Top of Working data

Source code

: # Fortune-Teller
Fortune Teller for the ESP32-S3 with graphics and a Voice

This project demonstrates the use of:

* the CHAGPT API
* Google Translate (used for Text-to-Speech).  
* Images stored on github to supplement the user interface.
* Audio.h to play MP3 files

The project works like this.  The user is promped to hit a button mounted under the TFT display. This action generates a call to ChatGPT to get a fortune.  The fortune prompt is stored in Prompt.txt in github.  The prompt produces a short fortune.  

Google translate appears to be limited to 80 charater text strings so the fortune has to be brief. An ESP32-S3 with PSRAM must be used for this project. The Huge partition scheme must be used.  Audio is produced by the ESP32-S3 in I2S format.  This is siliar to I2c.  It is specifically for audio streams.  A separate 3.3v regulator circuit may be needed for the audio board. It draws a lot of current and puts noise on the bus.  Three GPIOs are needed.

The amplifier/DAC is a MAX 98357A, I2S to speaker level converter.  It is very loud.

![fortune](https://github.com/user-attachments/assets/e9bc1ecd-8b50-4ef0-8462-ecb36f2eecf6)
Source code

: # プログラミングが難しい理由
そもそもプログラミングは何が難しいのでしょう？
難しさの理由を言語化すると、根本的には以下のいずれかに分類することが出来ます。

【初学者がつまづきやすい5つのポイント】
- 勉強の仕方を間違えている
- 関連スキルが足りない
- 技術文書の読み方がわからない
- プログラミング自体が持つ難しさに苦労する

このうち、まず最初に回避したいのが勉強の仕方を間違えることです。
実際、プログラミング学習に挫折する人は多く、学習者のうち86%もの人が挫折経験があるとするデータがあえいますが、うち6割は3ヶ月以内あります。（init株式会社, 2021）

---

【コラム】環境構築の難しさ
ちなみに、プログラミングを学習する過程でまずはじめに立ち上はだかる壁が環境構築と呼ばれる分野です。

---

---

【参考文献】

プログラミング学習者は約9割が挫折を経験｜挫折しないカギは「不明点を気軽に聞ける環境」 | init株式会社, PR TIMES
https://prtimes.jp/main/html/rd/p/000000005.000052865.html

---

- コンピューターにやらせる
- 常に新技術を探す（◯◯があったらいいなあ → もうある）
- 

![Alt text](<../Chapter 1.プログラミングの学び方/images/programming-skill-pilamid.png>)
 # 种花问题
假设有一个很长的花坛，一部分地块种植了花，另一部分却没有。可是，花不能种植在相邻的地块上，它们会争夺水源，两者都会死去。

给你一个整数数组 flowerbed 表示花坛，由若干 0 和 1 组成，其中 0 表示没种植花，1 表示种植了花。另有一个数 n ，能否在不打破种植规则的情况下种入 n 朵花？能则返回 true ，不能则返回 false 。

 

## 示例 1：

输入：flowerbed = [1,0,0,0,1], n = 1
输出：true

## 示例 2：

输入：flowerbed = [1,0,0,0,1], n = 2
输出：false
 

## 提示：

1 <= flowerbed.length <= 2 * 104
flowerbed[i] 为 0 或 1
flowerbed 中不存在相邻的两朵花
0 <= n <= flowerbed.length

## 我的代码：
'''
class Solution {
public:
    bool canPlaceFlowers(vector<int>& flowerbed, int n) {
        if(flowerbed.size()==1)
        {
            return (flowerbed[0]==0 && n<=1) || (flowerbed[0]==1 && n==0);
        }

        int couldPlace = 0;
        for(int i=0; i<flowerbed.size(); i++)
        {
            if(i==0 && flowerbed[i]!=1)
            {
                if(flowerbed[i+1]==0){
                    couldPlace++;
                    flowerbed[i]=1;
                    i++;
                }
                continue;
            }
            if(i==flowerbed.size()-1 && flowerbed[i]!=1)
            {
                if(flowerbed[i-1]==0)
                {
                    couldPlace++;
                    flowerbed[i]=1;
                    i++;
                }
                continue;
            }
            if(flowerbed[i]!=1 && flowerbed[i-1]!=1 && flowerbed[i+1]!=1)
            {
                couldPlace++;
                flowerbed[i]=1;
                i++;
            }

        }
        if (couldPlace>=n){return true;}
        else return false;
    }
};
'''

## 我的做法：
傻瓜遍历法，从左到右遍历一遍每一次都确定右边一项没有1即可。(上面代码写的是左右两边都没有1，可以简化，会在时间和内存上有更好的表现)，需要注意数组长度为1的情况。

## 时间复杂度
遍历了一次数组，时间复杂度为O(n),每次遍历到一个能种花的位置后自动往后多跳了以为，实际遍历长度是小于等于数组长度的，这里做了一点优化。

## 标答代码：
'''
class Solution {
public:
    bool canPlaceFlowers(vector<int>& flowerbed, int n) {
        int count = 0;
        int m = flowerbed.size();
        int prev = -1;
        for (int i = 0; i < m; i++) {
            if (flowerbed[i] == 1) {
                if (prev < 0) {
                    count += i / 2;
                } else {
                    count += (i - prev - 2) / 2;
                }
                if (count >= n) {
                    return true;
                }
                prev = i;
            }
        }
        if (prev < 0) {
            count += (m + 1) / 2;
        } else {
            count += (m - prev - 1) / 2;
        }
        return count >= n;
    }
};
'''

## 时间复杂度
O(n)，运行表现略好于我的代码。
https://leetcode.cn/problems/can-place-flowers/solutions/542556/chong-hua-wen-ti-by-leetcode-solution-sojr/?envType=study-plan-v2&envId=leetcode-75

Bottom of Working data

# What the exercise asks:
Retype every record above exactly.

# Response area:
Source code

: # Fortune-Teller
Fortune Teller for the ESP32-S3 with graphics and a Voice

This project demonstrates the use of:

* the CHAGPT API
* Google Translate (used for Text-to-Speech).  
* Images stored on github to supplement the user interface.
* Audio.h to play MP3 files

The project works like this.  The user is promped to hit a button mounted under the TFT display. This action generates a call to ChatGPT to get a fortune.  The fortune prompt is stored in Prompt.txt in github.  The prompt produces a short fortune.  

Google translate appears to be limited to 80 charater text strings so the fortune has to be brief. An ESP32-S3 with PSRAM must be used for this project. The Huge partition scheme must be used.  Audio is produced by the ESP32-S3 in I2S format.  This is siliar to I2c.  It is specifically for audio streams.  A separate 3.3v regulator circuit may be needed for the audio board. It draws a lot of current and puts noise on the bus.  Three GPIOs are needed.

The amplifier/DAC is a MAX 98357A, I2S to speaker level converter.  It is very loud.

![fortune](https://github.com/user-attachments/assets/e9bc1ecd-8b50-4ef0-8462-ecb36f2eecf6)
Source code

: # プログラミングが難しい理由
そもそもプログラミングは何が難しいのでしょう？
難しさの理由を言語化すると、根本的には以下のいずれかに分類することが出来ます。

【初学者がつまづきやすい5つのポイント】
- 勉強の仕方を間違えている
- 関連スキルが足りない
- 技術文書の読み方がわからない
- プログラミング自体が持つ難しさに苦労する

このうち、まず最初に回避したいのが勉強の仕方を間違えることです。
実際、プログラミング学習に挫折する人は多く、学習者のうち86%もの人が挫折経験があるとするデータがあえいますが、うち6割は3ヶ月以内あります。（init株式会社, 2021）

---

【コラム】環境構築の難しさ
ちなみに、プログラミングを学習する過程でまずはじめに立ち上はだかる壁が環境構築と呼ばれる分野です。

---

---

【参考文献】

プログラミング学習者は約9割が挫折を経験｜挫折しないカギは「不明点を気軽に聞ける環境」 | init株式会社, PR TIMES
https://prtimes.jp/main/html/rd/p/000000005.000052865.html

---

- コンピューターにやらせる
- 常に新技術を探す（◯◯があったらいいなあ → もうある）
- 

![Alt text](<../Chapter 1.プログラミングの学び方/images/programming-skill-pilamid.png>)
 # 种花问题
假设有一个很长的花坛，一部分地块种植了花，另一部分却没有。可是，花不能种植在相邻的地块上，它们会争夺水源，两者都会死去。

给你一个整数数组 flowerbed 表示花坛，由若干 0 和 1 组成，其中 0 表示没种植花，1 表示种植了花。另有一个数 n ，能否在不打破种植规则的情况下种入 n 朵花？能则返回 true ，不能则返回 false 。

 

## 示例 1：

输入：flowerbed = [1,0,0,0,1], n = 1
输出：true

## 示例 2：

输入：flowerbed = [1,0,0,0,1], n = 2
输出：false
 

## 提示：

1 <= flowerbed.length <= 2 * 104
flowerbed[i] 为 0 或 1
flowerbed 中不存在相邻的两朵花
0 <= n <= flowerbed.length

## 我的代码：
'''
class Solution {
public:
    bool canPlaceFlowers(vector<int>& flowerbed, int n) {
        if(flowerbed.size()==1)
        {
            return (flowerbed[0]==0 && n<=1) || (flowerbed[0]==1 && n==0);
        }

        int couldPlace = 0;
        for(int i=0; i<flowerbed.size(); i++)
        {
            if(i==0 && flowerbed[i]!=1)
            {
                if(flowerbed[i+1]==0){
                    couldPlace++;
                    flowerbed[i]=1;
                    i++;
                }
                continue;
            }
            if(i==flowerbed.size()-1 && flowerbed[i]!=1)
            {
                if(flowerbed[i-1]==0)
                {
                    couldPlace++;
                    flowerbed[i]=1;
                    i++;
                }
                continue;
            }
            if(flowerbed[i]!=1 && flowerbed[i-1]!=1 && flowerbed[i+1]!=1)
            {
                couldPlace++;
                flowerbed[i]=1;
                i++;
            }

        }
        if (couldPlace>=n){return true;}
        else return false;
    }
};
'''

## 我的做法：
傻瓜遍历法，从左到右遍历一遍每一次都确定右边一项没有1即可。(上面代码写的是左右两边都没有1，可以简化，会在时间和内存上有更好的表现)，需要注意数组长度为1的情况。

## 时间复杂度
遍历了一次数组，时间复杂度为O(n),每次遍历到一个能种花的位置后自动往后多跳了以为，实际遍历长度是小于等于数组长度的，这里做了一点优化。

## 标答代码：
'''
class Solution {
public:
    bool canPlaceFlowers(vector<int>& flowerbed, int n) {
        int count = 0;
        int m = flowerbed.size();
        int prev = -1;
        for (int i = 0; i < m; i++) {
            if (flowerbed[i] == 1) {
                if (prev < 0) {
                    count += i / 2;
                } else {
                    count += (i - prev - 2) / 2;
                }
                if (count >= n) {
                    return true;
                }
                prev = i;
            }
        }
        if (prev < 0) {
            count += (m + 1) / 2;
        } else {
            count += (m - prev - 1) / 2;
        }
        return count >= n;
    }
};
'''

## 时间复杂度
O(n)，运行表现略好于我的代码。
https://leetcode.cn/problems/can-place-flowers/solutions/542556/chong-hua-wen-ti-by-leetcode-solution-sojr/?envType=study-plan-v2&envId=leetcode-75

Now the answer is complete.